▶ [How to complete this task]
The required lines are those that contain "google"; pull them out of the data and copy them.

▶ [Provided records]
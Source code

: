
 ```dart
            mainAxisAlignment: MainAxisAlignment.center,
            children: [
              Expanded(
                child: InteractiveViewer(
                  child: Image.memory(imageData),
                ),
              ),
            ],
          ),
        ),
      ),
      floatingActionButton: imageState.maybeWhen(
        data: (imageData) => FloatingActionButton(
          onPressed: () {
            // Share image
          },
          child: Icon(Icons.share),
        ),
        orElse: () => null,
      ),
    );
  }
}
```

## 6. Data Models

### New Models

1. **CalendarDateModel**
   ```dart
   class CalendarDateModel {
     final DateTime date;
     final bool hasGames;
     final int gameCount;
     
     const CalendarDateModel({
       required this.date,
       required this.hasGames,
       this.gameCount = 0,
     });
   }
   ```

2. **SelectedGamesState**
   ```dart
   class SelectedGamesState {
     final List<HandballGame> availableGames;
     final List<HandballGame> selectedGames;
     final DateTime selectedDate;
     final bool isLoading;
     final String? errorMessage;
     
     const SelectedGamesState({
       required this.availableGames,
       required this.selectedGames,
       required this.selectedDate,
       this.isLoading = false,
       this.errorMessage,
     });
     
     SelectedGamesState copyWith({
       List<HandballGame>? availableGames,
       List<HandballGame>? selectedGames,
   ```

* * *

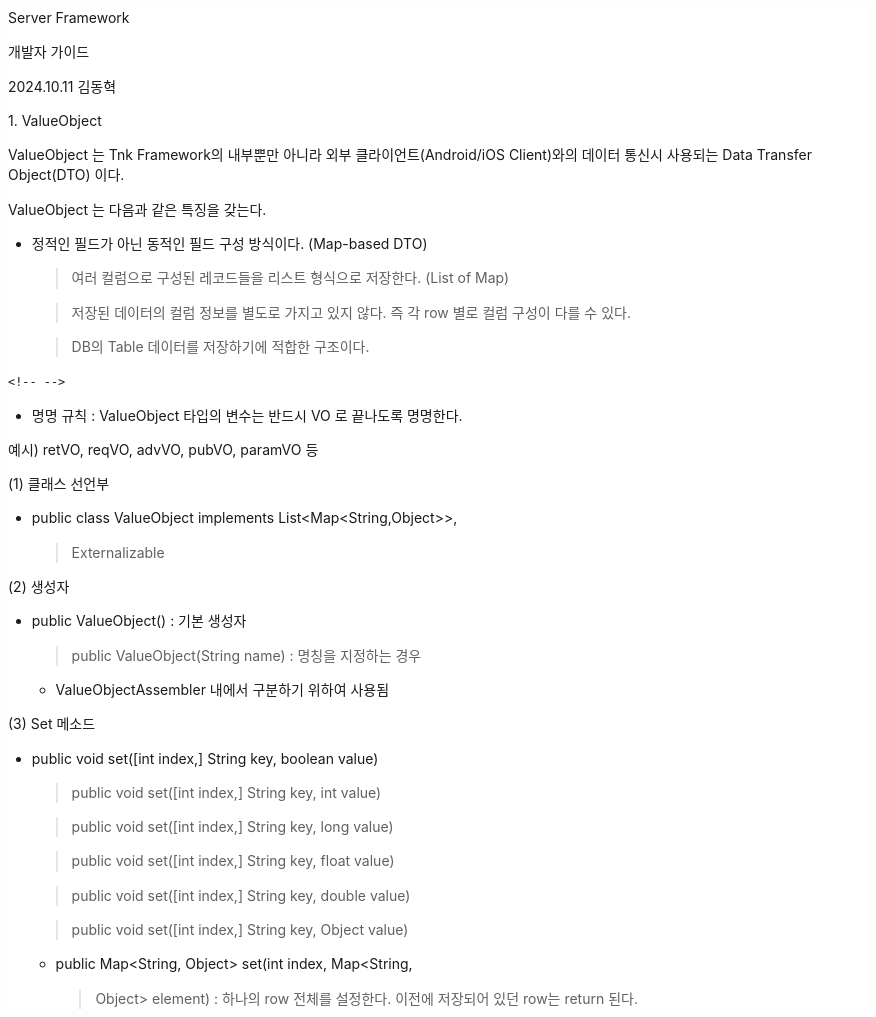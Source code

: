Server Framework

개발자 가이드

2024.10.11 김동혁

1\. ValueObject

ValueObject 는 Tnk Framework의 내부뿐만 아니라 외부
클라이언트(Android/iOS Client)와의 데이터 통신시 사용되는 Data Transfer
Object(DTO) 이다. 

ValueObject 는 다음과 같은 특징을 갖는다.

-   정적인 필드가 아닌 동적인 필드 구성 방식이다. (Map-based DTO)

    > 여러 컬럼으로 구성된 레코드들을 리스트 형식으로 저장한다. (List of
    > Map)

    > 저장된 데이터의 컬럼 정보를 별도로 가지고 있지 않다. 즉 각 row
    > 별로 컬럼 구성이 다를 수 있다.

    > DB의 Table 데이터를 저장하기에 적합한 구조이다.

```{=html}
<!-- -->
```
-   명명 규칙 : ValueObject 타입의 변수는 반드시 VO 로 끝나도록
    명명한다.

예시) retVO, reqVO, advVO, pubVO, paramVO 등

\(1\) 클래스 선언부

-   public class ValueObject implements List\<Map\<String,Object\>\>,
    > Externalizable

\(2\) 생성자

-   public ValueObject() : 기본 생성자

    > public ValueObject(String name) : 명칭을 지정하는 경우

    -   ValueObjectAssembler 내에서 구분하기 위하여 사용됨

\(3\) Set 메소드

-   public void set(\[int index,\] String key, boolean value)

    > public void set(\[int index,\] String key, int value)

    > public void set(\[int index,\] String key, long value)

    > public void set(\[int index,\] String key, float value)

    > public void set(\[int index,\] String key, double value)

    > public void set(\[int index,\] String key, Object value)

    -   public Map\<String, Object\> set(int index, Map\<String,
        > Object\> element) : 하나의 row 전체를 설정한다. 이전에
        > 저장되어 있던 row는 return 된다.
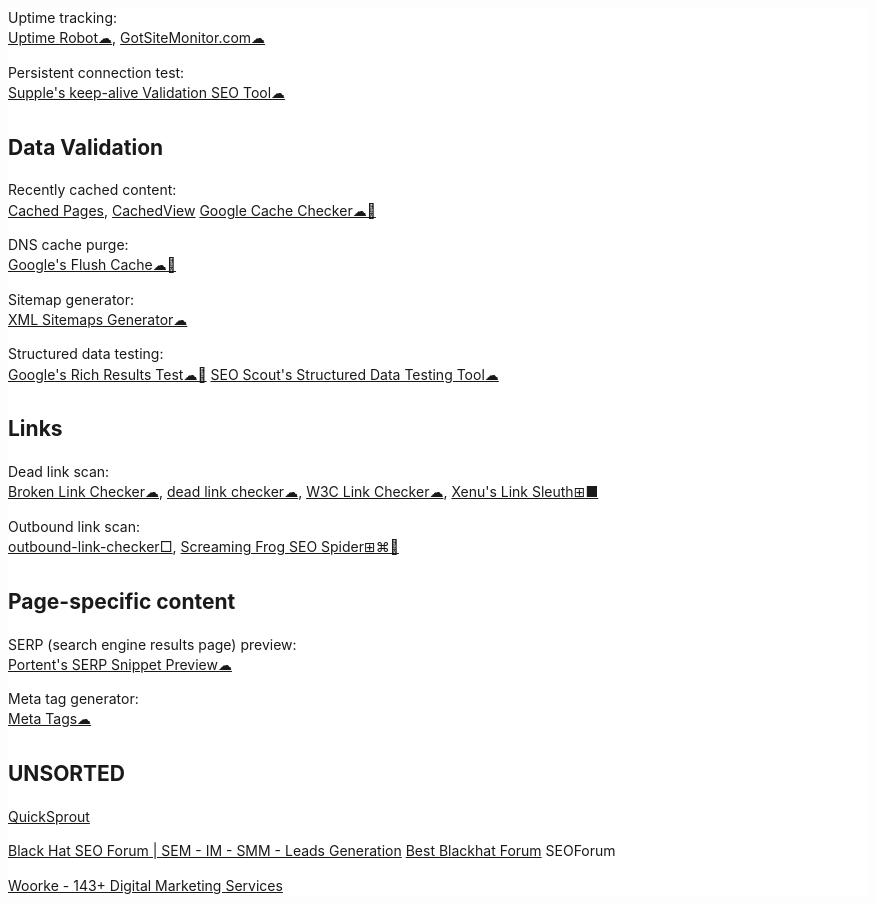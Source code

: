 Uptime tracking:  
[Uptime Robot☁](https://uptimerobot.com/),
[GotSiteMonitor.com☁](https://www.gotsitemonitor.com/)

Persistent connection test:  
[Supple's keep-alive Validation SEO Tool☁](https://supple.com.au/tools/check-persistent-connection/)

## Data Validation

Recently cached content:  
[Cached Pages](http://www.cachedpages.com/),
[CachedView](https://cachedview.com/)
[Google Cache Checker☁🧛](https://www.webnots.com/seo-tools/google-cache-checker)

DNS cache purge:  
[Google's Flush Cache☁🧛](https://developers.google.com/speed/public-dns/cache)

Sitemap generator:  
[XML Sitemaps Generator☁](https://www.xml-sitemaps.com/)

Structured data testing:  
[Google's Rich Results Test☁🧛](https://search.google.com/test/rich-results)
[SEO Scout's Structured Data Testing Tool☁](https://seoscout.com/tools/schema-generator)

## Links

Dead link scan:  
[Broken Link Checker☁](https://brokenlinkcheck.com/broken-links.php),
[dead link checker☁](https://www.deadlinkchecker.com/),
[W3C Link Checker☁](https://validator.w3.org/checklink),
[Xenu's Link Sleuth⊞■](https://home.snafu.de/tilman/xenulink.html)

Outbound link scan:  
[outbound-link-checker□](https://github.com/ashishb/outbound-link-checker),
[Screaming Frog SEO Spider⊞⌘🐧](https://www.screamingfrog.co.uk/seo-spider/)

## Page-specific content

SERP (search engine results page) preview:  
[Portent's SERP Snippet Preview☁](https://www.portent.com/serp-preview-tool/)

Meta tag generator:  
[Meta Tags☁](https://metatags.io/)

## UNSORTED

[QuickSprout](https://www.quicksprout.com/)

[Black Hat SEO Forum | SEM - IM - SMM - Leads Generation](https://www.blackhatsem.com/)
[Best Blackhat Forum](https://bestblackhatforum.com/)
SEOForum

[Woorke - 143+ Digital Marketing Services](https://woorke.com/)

* * *

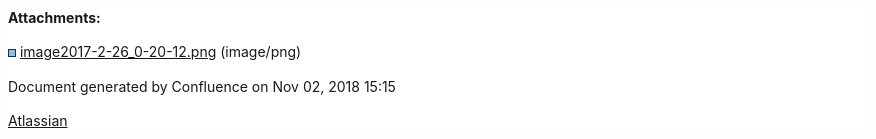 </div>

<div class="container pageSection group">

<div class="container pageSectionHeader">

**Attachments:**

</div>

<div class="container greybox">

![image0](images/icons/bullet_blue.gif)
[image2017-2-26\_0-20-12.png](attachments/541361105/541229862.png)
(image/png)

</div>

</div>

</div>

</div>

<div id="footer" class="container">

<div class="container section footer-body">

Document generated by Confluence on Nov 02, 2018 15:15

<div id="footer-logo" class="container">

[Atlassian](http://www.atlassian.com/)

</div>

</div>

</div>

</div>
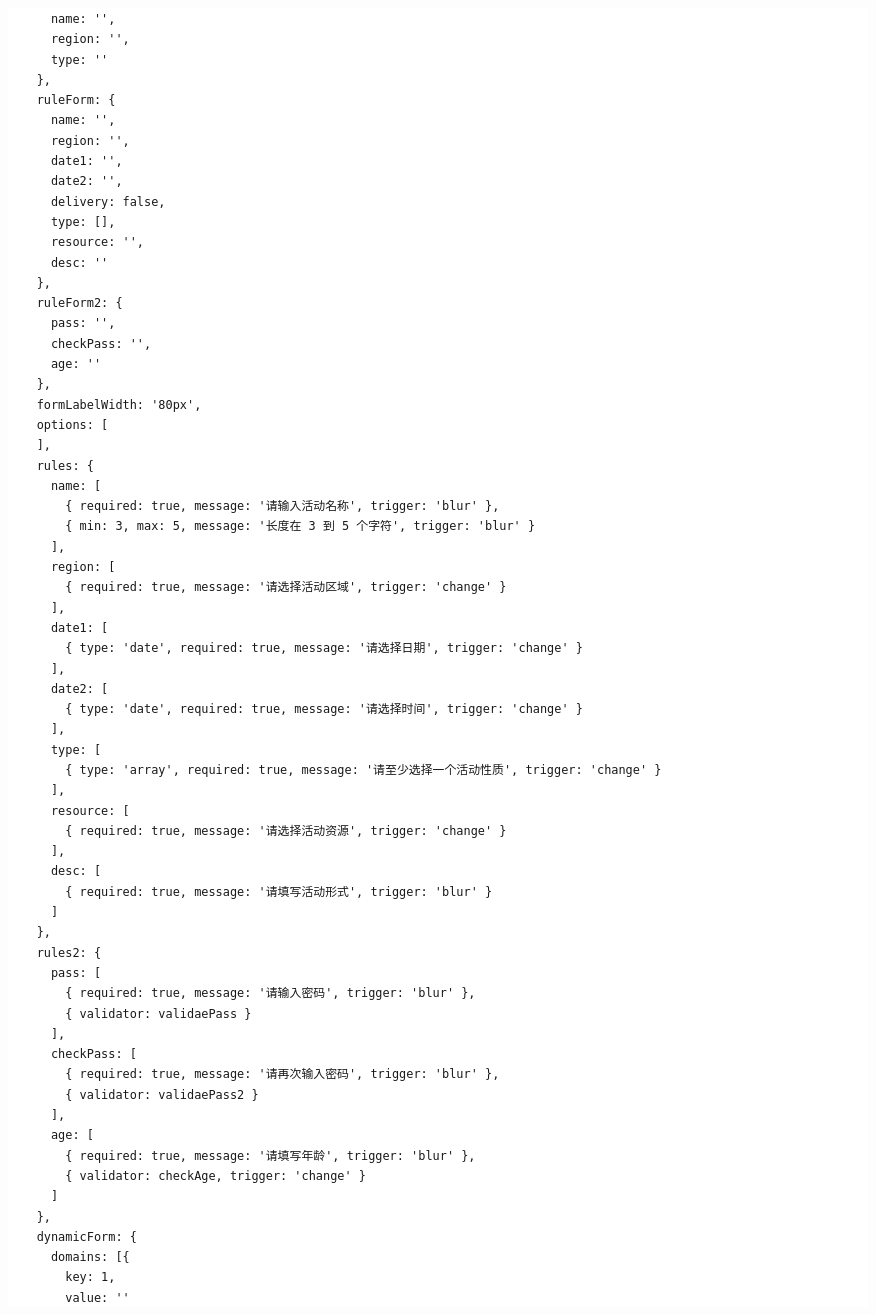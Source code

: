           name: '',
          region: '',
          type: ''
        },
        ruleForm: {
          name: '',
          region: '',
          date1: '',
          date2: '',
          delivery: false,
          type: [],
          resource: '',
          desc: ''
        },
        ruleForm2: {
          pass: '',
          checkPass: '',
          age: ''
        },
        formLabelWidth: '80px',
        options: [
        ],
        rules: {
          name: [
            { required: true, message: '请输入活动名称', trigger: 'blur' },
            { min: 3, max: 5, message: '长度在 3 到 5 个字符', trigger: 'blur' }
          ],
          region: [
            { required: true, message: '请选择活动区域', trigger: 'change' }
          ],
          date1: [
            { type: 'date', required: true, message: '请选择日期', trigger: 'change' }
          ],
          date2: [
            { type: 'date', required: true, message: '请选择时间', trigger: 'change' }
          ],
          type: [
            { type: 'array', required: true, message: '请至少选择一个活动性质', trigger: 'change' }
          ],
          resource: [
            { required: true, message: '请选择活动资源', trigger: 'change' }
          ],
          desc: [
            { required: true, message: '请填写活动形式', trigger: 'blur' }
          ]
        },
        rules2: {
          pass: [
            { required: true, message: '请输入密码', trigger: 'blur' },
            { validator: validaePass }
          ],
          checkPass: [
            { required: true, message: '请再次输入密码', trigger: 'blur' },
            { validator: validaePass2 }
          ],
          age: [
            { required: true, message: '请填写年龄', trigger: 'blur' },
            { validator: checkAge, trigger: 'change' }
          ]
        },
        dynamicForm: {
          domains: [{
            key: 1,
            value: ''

▶ [Response area]
[Google Cache Checker☁🧛](https://www.webnots.com/seo-tools/google-cache-checker)
[Google's Flush Cache☁🧛](https://developers.google.com/speed/public-dns/cache)
[Google's Rich Results Test☁🧛](https://search.google.com/test/rich-results)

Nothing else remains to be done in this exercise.